=== Section Start ===
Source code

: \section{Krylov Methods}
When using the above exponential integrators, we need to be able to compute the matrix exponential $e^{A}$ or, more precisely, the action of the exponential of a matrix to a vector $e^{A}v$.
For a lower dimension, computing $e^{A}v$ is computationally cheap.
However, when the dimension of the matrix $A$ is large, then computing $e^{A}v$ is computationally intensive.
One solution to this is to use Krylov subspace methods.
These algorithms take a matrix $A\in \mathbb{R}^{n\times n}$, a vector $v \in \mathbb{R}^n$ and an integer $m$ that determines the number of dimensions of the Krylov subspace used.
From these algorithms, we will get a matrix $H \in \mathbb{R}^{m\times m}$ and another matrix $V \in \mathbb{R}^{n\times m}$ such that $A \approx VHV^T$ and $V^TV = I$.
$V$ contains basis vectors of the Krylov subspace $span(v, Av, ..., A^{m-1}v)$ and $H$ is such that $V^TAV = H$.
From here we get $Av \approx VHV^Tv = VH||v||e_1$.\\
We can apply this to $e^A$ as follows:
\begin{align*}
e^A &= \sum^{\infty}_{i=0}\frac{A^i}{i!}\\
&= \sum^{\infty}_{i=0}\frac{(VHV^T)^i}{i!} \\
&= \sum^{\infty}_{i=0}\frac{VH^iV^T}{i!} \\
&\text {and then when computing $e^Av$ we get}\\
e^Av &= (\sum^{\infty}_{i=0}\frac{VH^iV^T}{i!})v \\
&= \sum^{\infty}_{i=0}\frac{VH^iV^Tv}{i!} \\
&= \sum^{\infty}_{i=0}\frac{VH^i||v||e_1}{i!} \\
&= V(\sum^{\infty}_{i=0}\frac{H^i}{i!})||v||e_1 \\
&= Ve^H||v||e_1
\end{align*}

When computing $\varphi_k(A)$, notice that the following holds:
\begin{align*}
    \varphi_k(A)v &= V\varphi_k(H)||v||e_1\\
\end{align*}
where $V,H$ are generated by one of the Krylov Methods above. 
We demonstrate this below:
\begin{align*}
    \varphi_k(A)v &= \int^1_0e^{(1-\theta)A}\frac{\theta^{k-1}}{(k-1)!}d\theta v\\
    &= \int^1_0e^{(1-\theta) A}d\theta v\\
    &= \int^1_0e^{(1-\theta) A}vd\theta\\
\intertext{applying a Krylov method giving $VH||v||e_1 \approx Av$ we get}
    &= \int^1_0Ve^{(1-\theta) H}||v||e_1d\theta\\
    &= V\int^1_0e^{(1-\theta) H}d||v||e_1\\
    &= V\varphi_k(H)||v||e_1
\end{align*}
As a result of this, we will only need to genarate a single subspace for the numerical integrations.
=== Section End ===
=== Section Start ===
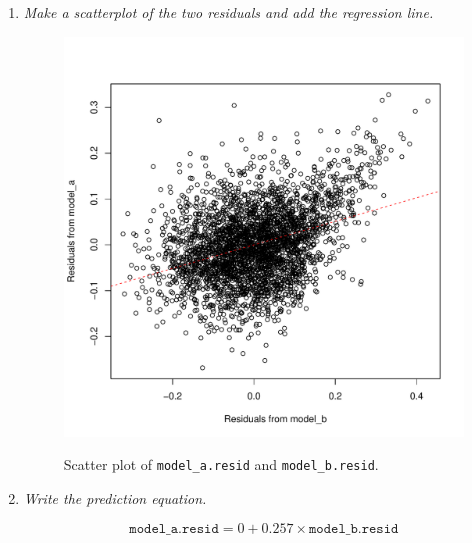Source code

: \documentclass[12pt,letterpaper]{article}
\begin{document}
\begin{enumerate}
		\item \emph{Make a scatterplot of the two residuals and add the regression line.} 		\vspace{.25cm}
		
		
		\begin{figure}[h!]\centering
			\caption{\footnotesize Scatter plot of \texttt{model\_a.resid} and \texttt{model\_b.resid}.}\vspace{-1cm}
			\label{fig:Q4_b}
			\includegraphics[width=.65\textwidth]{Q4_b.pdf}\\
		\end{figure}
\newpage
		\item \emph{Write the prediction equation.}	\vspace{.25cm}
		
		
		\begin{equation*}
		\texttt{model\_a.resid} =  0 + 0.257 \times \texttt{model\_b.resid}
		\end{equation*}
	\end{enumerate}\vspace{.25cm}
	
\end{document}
=== Section End ===
Every line in the listing that holds "model" belongs in the answer.

Result:
			\caption{\footnotesize Scatter plot of \texttt{model\_a.resid} and \texttt{model\_b.resid}.}\vspace{-1cm}
		\texttt{model\_a.resid} =  0 + 0.257 \times \texttt{model\_b.resid}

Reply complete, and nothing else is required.